Blogs > Liberty and Power > Drug Prohibition and the Rainforest

Nov 20, 2008

Drug Prohibition and the Rainforest




In the Seattle Post-Intelligencer Jerome Taylor, a writer for The Independent Of Britain, has an essay titled Cocaine is destroying Colombian rainforest. In it he describes damage to the environment done by cocaine producers. He asserts that, “on top of the vast tracts of rainforest that are destroyed to make way for coca fields millions of tons of herbicides and fertilizers are washed into Colombia's rivers.”

Taylor also notes efforts to convince users of cocaine that they are responsible for these bad effects. He quotes Colombia's Vice-President, Francisco Santos Calderon as arguing that, "every time you consume one gram of cocaine you are destroying 4.4 square meters of Colombian rainforest."
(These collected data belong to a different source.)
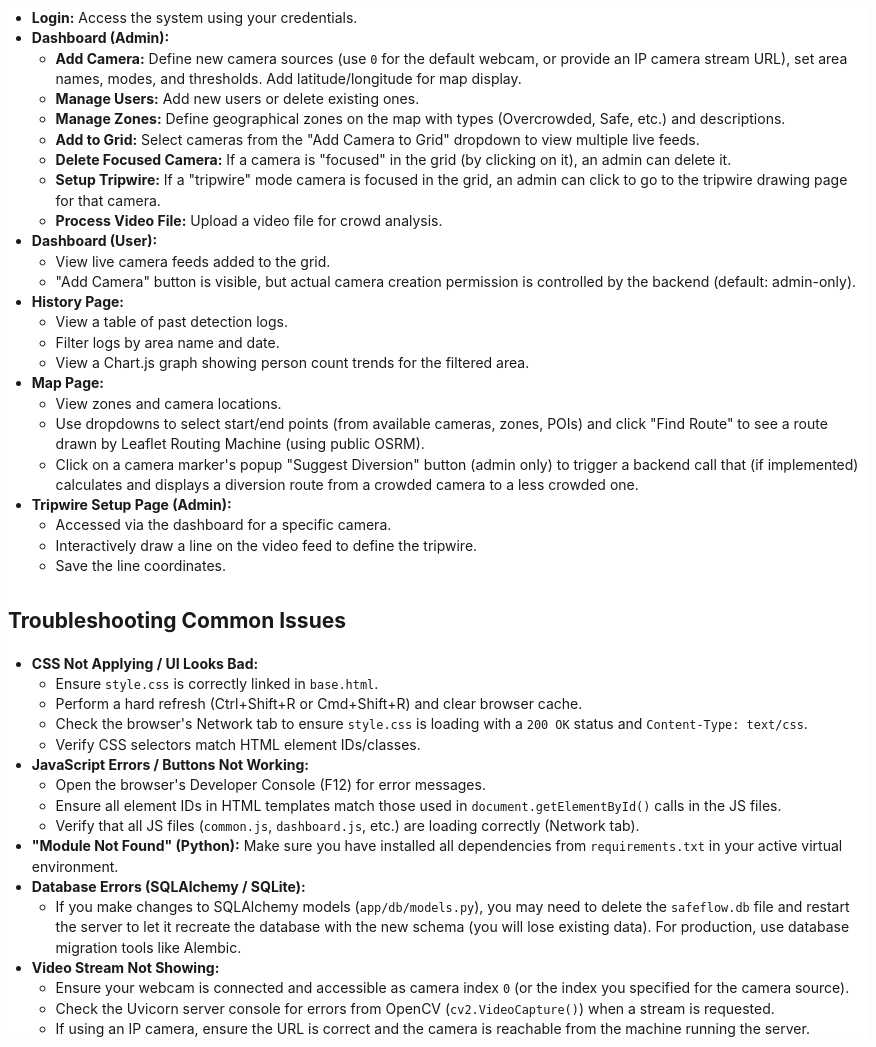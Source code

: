 *   **Login:** Access the system using your credentials.
*   **Dashboard (Admin):**
    *   **Add Camera:** Define new camera sources (use `0` for the default webcam, or provide an IP camera stream URL), set area names, modes, and thresholds. Add latitude/longitude for map display.
    *   **Manage Users:** Add new users or delete existing ones.
    *   **Manage Zones:** Define geographical zones on the map with types (Overcrowded, Safe, etc.) and descriptions.
    *   **Add to Grid:** Select cameras from the "Add Camera to Grid" dropdown to view multiple live feeds.
    *   **Delete Focused Camera:** If a camera is "focused" in the grid (by clicking on it), an admin can delete it.
    *   **Setup Tripwire:** If a "tripwire" mode camera is focused in the grid, an admin can click to go to the tripwire drawing page for that camera.
    *   **Process Video File:** Upload a video file for crowd analysis.
*   **Dashboard (User):**
    *   View live camera feeds added to the grid.
    *   "Add Camera" button is visible, but actual camera creation permission is controlled by the backend (default: admin-only).
*   **History Page:**
    *   View a table of past detection logs.
    *   Filter logs by area name and date.
    *   View a Chart.js graph showing person count trends for the filtered area.
*   **Map Page:**
    *   View zones and camera locations.
    *   Use dropdowns to select start/end points (from available cameras, zones, POIs) and click "Find Route" to see a route drawn by Leaflet Routing Machine (using public OSRM).
    *   Click on a camera marker's popup "Suggest Diversion" button (admin only) to trigger a backend call that (if implemented) calculates and displays a diversion route from a crowded camera to a less crowded one.
*   **Tripwire Setup Page (Admin):**
    *   Accessed via the dashboard for a specific camera.
    *   Interactively draw a line on the video feed to define the tripwire.
    *   Save the line coordinates.

## Troubleshooting Common Issues

*   **CSS Not Applying / UI Looks Bad:**
    *   Ensure `style.css` is correctly linked in `base.html`.
    *   Perform a hard refresh (Ctrl+Shift+R or Cmd+Shift+R) and clear browser cache.
    *   Check the browser's Network tab to ensure `style.css` is loading with a `200 OK` status and `Content-Type: text/css`.
    *   Verify CSS selectors match HTML element IDs/classes.
*   **JavaScript Errors / Buttons Not Working:**
    *   Open the browser's Developer Console (F12) for error messages.
    *   Ensure all element IDs in HTML templates match those used in `document.getElementById()` calls in the JS files.
    *   Verify that all JS files (`common.js`, `dashboard.js`, etc.) are loading correctly (Network tab).
*   **"Module Not Found" (Python):** Make sure you have installed all dependencies from `requirements.txt` in your active virtual environment.
*   **Database Errors (SQLAlchemy / SQLite):**
    *   If you make changes to SQLAlchemy models (`app/db/models.py`), you may need to delete the `safeflow.db` file and restart the server to let it recreate the database with the new schema (you will lose existing data). For production, use database migration tools like Alembic.
*   **Video Stream Not Showing:**
    *   Ensure your webcam is connected and accessible as camera index `0` (or the index you specified for the camera source).
    *   Check the Uvicorn server console for errors from OpenCV (`cv2.VideoCapture()`) when a stream is requested.
    *   If using an IP camera, ensure the URL is correct and the camera is reachable from the machine running the server.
All of the problems described by the author would be mitigated or disappear if the coca plant were legal. The reason people plant coca deep in the rainforest is because it is illegal. The reason the chemicals used to make cocaine are just dumped into the nearest stream is because the industry is outlawed and therefore unregulated. Also, let us remember that the herbicides mentioned in the piece are there because of governmental efforts to eradicate the coca plant. If the drug was legal people would be able to partake without causing any more environmental damage than other crops do, so it is clearly not the user’s fault. The blame lies with drug prohibition and anyone who cares about the rainforest environment should be advocating an end to war on people who use certain kinds of drugs.